- [PROBLEM TO WORK ON]:
Exactly as written, transcribe the data that follows.

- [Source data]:

================================

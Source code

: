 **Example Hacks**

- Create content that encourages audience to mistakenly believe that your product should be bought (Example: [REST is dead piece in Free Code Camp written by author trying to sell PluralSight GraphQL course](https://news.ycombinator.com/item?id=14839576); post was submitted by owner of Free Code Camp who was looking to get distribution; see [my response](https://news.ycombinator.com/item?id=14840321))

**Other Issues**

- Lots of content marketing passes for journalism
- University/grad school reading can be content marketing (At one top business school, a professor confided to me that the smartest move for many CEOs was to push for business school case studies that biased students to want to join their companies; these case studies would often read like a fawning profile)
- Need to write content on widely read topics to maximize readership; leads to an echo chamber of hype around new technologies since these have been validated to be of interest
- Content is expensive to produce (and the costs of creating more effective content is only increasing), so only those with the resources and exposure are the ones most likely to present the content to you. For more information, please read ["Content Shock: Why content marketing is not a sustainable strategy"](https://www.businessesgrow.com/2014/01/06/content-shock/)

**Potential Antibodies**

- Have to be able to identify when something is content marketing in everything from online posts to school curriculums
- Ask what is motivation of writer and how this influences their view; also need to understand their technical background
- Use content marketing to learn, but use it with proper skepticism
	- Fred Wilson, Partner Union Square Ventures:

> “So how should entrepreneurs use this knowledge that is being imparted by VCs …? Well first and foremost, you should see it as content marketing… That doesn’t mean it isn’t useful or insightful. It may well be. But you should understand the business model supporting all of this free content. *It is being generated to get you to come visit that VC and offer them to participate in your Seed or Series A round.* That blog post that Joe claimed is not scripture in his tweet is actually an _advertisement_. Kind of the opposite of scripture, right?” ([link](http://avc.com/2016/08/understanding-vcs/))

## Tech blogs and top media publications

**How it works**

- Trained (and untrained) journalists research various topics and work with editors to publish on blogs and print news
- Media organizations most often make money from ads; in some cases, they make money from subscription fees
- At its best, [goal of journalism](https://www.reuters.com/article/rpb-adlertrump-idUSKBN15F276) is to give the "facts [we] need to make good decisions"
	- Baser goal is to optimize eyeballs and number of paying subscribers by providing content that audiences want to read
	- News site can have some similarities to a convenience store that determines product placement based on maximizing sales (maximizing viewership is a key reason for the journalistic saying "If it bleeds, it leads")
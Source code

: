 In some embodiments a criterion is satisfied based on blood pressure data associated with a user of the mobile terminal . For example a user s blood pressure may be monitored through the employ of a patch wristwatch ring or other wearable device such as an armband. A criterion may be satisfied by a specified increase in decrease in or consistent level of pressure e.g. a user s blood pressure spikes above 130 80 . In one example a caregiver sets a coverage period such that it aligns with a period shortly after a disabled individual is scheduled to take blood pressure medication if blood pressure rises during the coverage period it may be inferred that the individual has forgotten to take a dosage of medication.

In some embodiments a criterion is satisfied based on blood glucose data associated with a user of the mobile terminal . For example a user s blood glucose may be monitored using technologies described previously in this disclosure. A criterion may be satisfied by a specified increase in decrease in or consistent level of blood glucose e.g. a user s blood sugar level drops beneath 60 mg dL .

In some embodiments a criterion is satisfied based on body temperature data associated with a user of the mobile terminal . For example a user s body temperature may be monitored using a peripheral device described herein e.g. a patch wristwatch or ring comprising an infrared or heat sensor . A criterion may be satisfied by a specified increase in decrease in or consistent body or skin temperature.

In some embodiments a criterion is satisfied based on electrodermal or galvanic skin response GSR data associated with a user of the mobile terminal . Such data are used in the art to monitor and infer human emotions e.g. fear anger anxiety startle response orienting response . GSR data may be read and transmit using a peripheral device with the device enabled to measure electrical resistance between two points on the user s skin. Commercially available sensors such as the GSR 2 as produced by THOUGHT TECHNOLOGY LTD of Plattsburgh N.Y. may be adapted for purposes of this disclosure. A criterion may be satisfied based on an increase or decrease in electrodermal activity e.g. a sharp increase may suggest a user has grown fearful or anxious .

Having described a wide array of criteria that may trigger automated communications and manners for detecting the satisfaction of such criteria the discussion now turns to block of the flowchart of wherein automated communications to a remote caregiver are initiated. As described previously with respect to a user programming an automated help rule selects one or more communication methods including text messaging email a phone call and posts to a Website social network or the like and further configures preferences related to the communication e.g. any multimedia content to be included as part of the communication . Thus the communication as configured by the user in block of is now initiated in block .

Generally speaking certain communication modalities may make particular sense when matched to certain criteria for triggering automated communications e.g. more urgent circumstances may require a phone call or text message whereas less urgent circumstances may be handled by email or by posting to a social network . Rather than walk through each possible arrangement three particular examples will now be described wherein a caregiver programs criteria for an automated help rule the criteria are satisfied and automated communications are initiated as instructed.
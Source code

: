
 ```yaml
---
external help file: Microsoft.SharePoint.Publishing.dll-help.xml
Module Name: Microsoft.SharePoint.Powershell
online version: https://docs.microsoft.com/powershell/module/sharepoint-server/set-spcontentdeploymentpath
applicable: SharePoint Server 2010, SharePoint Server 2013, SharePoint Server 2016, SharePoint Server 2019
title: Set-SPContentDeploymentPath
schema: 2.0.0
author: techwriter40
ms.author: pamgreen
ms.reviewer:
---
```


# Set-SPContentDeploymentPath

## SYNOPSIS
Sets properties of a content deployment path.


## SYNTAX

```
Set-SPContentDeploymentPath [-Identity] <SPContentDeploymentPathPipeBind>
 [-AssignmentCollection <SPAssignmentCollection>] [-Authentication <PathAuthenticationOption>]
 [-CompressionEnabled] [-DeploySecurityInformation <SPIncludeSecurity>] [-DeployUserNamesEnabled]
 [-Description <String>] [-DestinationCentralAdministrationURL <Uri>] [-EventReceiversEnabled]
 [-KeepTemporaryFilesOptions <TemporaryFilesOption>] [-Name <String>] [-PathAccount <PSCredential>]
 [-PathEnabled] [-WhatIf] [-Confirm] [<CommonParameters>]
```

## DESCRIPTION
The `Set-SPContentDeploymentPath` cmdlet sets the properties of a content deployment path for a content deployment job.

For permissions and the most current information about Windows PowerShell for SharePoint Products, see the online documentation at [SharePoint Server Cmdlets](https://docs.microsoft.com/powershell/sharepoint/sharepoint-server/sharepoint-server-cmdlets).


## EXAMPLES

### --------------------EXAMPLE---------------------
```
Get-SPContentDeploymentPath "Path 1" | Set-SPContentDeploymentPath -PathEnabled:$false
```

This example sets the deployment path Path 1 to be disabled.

================================

- [SOLUTION FOR THIS TASK]:
Source code

: **Example Hacks**

- Create content that encourages audience to mistakenly believe that your product should be bought (Example: [REST is dead piece in Free Code Camp written by author trying to sell PluralSight GraphQL course](https://news.ycombinator.com/item?id=14839576); post was submitted by owner of Free Code Camp who was looking to get distribution; see [my response](https://news.ycombinator.com/item?id=14840321))

**Other Issues**

- Lots of content marketing passes for journalism
- University/grad school reading can be content marketing (At one top business school, a professor confided to me that the smartest move for many CEOs was to push for business school case studies that biased students to want to join their companies; these case studies would often read like a fawning profile)
- Need to write content on widely read topics to maximize readership; leads to an echo chamber of hype around new technologies since these have been validated to be of interest
- Content is expensive to produce (and the costs of creating more effective content is only increasing), so only those with the resources and exposure are the ones most likely to present the content to you. For more information, please read ["Content Shock: Why content marketing is not a sustainable strategy"](https://www.businessesgrow.com/2014/01/06/content-shock/)

**Potential Antibodies**

- Have to be able to identify when something is content marketing in everything from online posts to school curriculums
- Ask what is motivation of writer and how this influences their view; also need to understand their technical background
- Use content marketing to learn, but use it with proper skepticism
	- Fred Wilson, Partner Union Square Ventures:

> “So how should entrepreneurs use this knowledge that is being imparted by VCs …? Well first and foremost, you should see it as content marketing… That doesn’t mean it isn’t useful or insightful. It may well be. But you should understand the business model supporting all of this free content. *It is being generated to get you to come visit that VC and offer them to participate in your Seed or Series A round.* That blog post that Joe claimed is not scripture in his tweet is actually an _advertisement_. Kind of the opposite of scripture, right?” ([link](http://avc.com/2016/08/understanding-vcs/))

## Tech blogs and top media publications

**How it works**

- Trained (and untrained) journalists research various topics and work with editors to publish on blogs and print news
- Media organizations most often make money from ads; in some cases, they make money from subscription fees
- At its best, [goal of journalism](https://www.reuters.com/article/rpb-adlertrump-idUSKBN15F276) is to give the "facts [we] need to make good decisions"
	- Baser goal is to optimize eyeballs and number of paying subscribers by providing content that audiences want to read
	- News site can have some similarities to a convenience store that determines product placement based on maximizing sales (maximizing viewership is a key reason for the journalistic saying "If it bleeds, it leads")
Source code

: In some embodiments a criterion is satisfied based on blood pressure data associated with a user of the mobile terminal . For example a user s blood pressure may be monitored through the employ of a patch wristwatch ring or other wearable device such as an armband. A criterion may be satisfied by a specified increase in decrease in or consistent level of pressure e.g. a user s blood pressure spikes above 130 80 . In one example a caregiver sets a coverage period such that it aligns with a period shortly after a disabled individual is scheduled to take blood pressure medication if blood pressure rises during the coverage period it may be inferred that the individual has forgotten to take a dosage of medication.

In some embodiments a criterion is satisfied based on blood glucose data associated with a user of the mobile terminal . For example a user s blood glucose may be monitored using technologies described previously in this disclosure. A criterion may be satisfied by a specified increase in decrease in or consistent level of blood glucose e.g. a user s blood sugar level drops beneath 60 mg dL .

In some embodiments a criterion is satisfied based on body temperature data associated with a user of the mobile terminal . For example a user s body temperature may be monitored using a peripheral device described herein e.g. a patch wristwatch or ring comprising an infrared or heat sensor . A criterion may be satisfied by a specified increase in decrease in or consistent body or skin temperature.

In some embodiments a criterion is satisfied based on electrodermal or galvanic skin response GSR data associated with a user of the mobile terminal . Such data are used in the art to monitor and infer human emotions e.g. fear anger anxiety startle response orienting response . GSR data may be read and transmit using a peripheral device with the device enabled to measure electrical resistance between two points on the user s skin. Commercially available sensors such as the GSR 2 as produced by THOUGHT TECHNOLOGY LTD of Plattsburgh N.Y. may be adapted for purposes of this disclosure. A criterion may be satisfied based on an increase or decrease in electrodermal activity e.g. a sharp increase may suggest a user has grown fearful or anxious .

Having described a wide array of criteria that may trigger automated communications and manners for detecting the satisfaction of such criteria the discussion now turns to block of the flowchart of wherein automated communications to a remote caregiver are initiated. As described previously with respect to a user programming an automated help rule selects one or more communication methods including text messaging email a phone call and posts to a Website social network or the like and further configures preferences related to the communication e.g. any multimedia content to be included as part of the communication . Thus the communication as configured by the user in block of is now initiated in block .

Generally speaking certain communication modalities may make particular sense when matched to certain criteria for triggering automated communications e.g. more urgent circumstances may require a phone call or text message whereas less urgent circumstances may be handled by email or by posting to a social network . Rather than walk through each possible arrangement three particular examples will now be described wherein a caregiver programs criteria for an automated help rule the criteria are satisfied and automated communications are initiated as instructed.
Source code

:
 ```yaml
---
external help file: Microsoft.SharePoint.Publishing.dll-help.xml
Module Name: Microsoft.SharePoint.Powershell
online version: https://docs.microsoft.com/powershell/module/sharepoint-server/set-spcontentdeploymentpath
applicable: SharePoint Server 2010, SharePoint Server 2013, SharePoint Server 2016, SharePoint Server 2019
title: Set-SPContentDeploymentPath
schema: 2.0.0
author: techwriter40
ms.author: pamgreen
ms.reviewer:
---
```


# Set-SPContentDeploymentPath

## SYNOPSIS
Sets properties of a content deployment path.


## SYNTAX

```
Set-SPContentDeploymentPath [-Identity] <SPContentDeploymentPathPipeBind>
 [-AssignmentCollection <SPAssignmentCollection>] [-Authentication <PathAuthenticationOption>]
 [-CompressionEnabled] [-DeploySecurityInformation <SPIncludeSecurity>] [-DeployUserNamesEnabled]
 [-Description <String>] [-DestinationCentralAdministrationURL <Uri>] [-EventReceiversEnabled]
 [-KeepTemporaryFilesOptions <TemporaryFilesOption>] [-Name <String>] [-PathAccount <PSCredential>]
 [-PathEnabled] [-WhatIf] [-Confirm] [<CommonParameters>]
```

## DESCRIPTION
The `Set-SPContentDeploymentPath` cmdlet sets the properties of a content deployment path for a content deployment job.

For permissions and the most current information about Windows PowerShell for SharePoint Products, see the online documentation at [SharePoint Server Cmdlets](https://docs.microsoft.com/powershell/sharepoint/sharepoint-server/sharepoint-server-cmdlets).


## EXAMPLES

### --------------------EXAMPLE---------------------
```
Get-SPContentDeploymentPath "Path 1" | Set-SPContentDeploymentPath -PathEnabled:$false
```

This example sets the deployment path Path 1 to be disabled.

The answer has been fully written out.